To help ticket, Somers needs to be candid, quickly
Heather Somers pulled it off. In the primary for the Republican nomination for lieutenant governor, she managed to get more votes than both the state representative who was the choice of the Republican convention and a former U.S. comptroller general. That is impressive.
It is not too often you see someone win an election with just 34.6 percent of the vote. But in a race in which Republicans divided their votes almost equally among the three candidates, that was enough.
Looking at the results, a couple of numbers jump out. Somers, who lives in Groton, ran strong in New London County, getting 3,108 votes to 1,737 for David Walker, the former comptroller general, and 1,695 for state Rep. Penny Bacchiochi, the choice of the convention. It suggested a yearning from local Republicans for the region to have a greater voice in positions of power in Hartford.

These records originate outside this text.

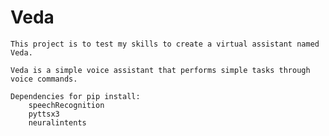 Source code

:# Veda
    This project is to test my skills to create a virtual assistant named Veda.

    Veda is a simple voice assistant that performs simple tasks through voice commands.

    Dependencies for pip install:
        speechRecognition
        pyttsx3
        neuralintents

Yet as impressive as her margin of victory was in her backyard, what sealed the deal was how well Somers did on the other end of the state, taking wealthy Fairfield County with 7,350 votes to 7,009 for Walker and 6,206 for Bacchiochi.

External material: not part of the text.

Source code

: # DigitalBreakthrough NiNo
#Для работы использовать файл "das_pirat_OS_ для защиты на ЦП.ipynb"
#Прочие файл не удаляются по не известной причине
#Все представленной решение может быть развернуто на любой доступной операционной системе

That suggested a strong ground game and showed Somers' ability to make connections with the right people in southwestern Connecticut, the state's Republican stronghold. The performance had to sting Walker, who ran as team with gubernatorial candidate state Sen. John McKinney. Though McKinney lost by a fairly wide margin to Tom Foley, he did well on his home turf, beating Foley in Fairfield County 13,303 to 9,724.
Walker had bet on some of that McKinney support rubbing off on him, but Somers had other plans.
Recall that Somers, a Groton town councilor, had also entered the race as part of a duo, a partner to gubernatorial candidate Mark Boughton, the Danbury mayor and the lieutenant governor candidate on the Foley ticket in 2010. Early on Somers made the calculation that wasn't working for her.
Boughton was counting on Somers' ability to raise donations to help him qualify for public financing. Somers realized she should could qualify for funding on her own, and have full control in spending it. Dumping Boughton, she briefly faced criticism for disloyalty, but it proved to be a wise decision. She got the money - $406,275 from the state - to run a winning campaign; Boughton ended up dropping out after failing to gain the public campaign funds.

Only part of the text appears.